Israel–Oman relations
- Israel: Oman

= Israel–Oman relations =

Bilateral relations between Israel and Oman

In line with the Arab League position in relation to Israel, Oman does not have fully normalized relations with Israel and took part in the boycott of Israel during much of the 20th century.

Oman established hidden relations with Israel in the 1970s. It sought Israeli military assistance in fighting the Dhofar rebellion.

In 1994, the countries established unofficial trade relations, which were discontinued in 2000. In 2018, Israeli Prime Minister Benjamin Netanyahu led a delegation to Oman and met with Sultan Qaboos and other senior Omani officials. In February 2019, Omani foreign minister, Yusuf bin Alawi, said that Oman will not normalize its relations with Israel until a sovereign Palestinian state has been established. Moreover, Oman has recently criminalized many specific ties with Israel.

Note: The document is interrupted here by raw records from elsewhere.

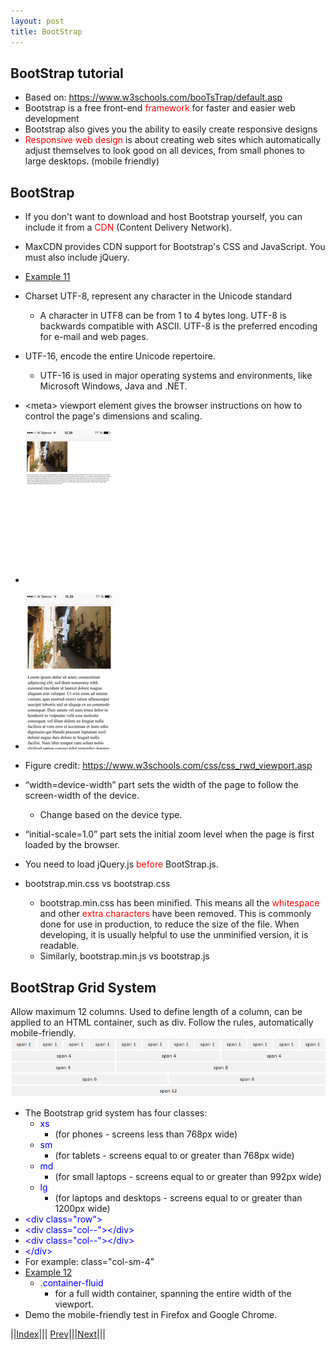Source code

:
 ```yaml
---
layout: post
title: BootStrap
---
```


## BootStrap tutorial
* Based on: <https://www.w3schools.com/booTsTrap/default.asp>
* Bootstrap is a free front-end <font color=red>framework</font> for faster and easier web development
* Bootstrap also gives you the ability to easily create responsive designs
* <font color=red>Responsive web design</font> is about creating web sites which automatically adjust themselves to look good on all devices, from small phones to large desktops. (mobile friendly)

## BootStrap
* If you don't want to download and host Bootstrap yourself, you can include it from a <font color=red>CDN</font> (Content Delivery Network).
* MaxCDN provides CDN support for Bootstrap's CSS and JavaScript. You must also include jQuery.

* [Example 11](https://jsfiddle.net/rxb3ao6y/16/)
* Charset UTF-8, represent any character in the Unicode standard
  * A character in UTF8 can be from 1 to 4 bytes long. UTF-8 is backwards compatible with ASCII. UTF-8 is the preferred encoding for e-mail and web pages.
* UTF-16, encode the entire Unicode repertoire.
  * UTF-16 is used in major operating systems and environments, like Microsoft Windows, Java and .NET.
* \<meta\> viewport element gives the browser instructions on how to control the page's dimensions and scaling.

* ![](2.png)
* ![](1.png)
* Figure credit: https://www.w3schools.com/css/css_rwd_viewport.asp

* “width=device-width” part sets the width of the page to follow the screen-width of the device.
  * Change based on the device type.
* “initial-scale=1.0” part sets the initial zoom level when the page is first loaded by the browser.
* You need to load jQuery.js <font color=red>before</font> BootStrap.js.
* bootstrap.min.css vs bootstrap.css
  * bootstrap.min.css has been minified. This means all the <font color=red>whitespace</font> and other <font color=red>extra characters</font> have been removed. This is commonly done for use in production, to reduce the size of the file. When developing, it is usually helpful to use the unminified version, it is readable.
  * Similarly, bootstrap.min.js vs bootstrap.js

## BootStrap Grid System

Allow maximum 12 columns.
Used to define length of a column, can be applied to an HTML container, such as div.
Follow the rules, automatically mobile-friendly.
![](3.png)

* The Bootstrap grid system has four classes:
  * <font color=blue>xs</font>
    * (for phones - screens less than 768px wide)
  * <font color=blue>sm</font> 
    * (for tablets - screens equal to or greater than 768px wide)
  * <font color=blue>md</font> 
    * (for small laptops - screens equal to or greater than 992px wide)
  * <font color=blue>lg</font> 
    * (for laptops and desktops - screens equal to or greater than 1200px wide)
* <font color=blue>&lt;div class="row"&gt;</font>
* <font color=blue>&lt;div class="col-*-*">&lt;/div&gt;</font>
* <font color=blue>&lt;div class="col-*-*">&lt;/div&gt;</font>
* <font color=blue>&lt;/div&gt;</font>
* For example: class="col-sm-4"
* [Example 12](https://jsfiddle.net/rxb3ao6y/17/)
  * <font color=blue>.container-fluid</font> 
    * for a full width container, spanning the entire width of the viewport.
* Demo the mobile-friendly test in Firefox and Google Chrome.

||[Index](../../../)||| [Prev](../file4)|||[Next](../file6)|||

In 2020, after Sultan Qaboos died, the Israeli PM commended Qaboos and gave his condolences. In 2023, Oman announced it will allow Israeli aircraft to fly over its airspace, shortening flight times to Far East destinations, although Israel's flag carrier El Al stopped flights from flying over Omani airspace after the Gaza war.

==History==
===Background===
Unlike most other nations in the region, Oman has not participated in any of the armed conflicts fought between Arab states and Israel.

=== Hidden relations ===
Oman established hidden relations with Israel in the 1970s. Oman established those ties in order to receive military assistance from Israel in fighting the Dhofar Marxist rebellion, in particular the Dhofar Liberation Front. Due to the sensitivity of such ties at the time, they were hidden from the United Kingdom.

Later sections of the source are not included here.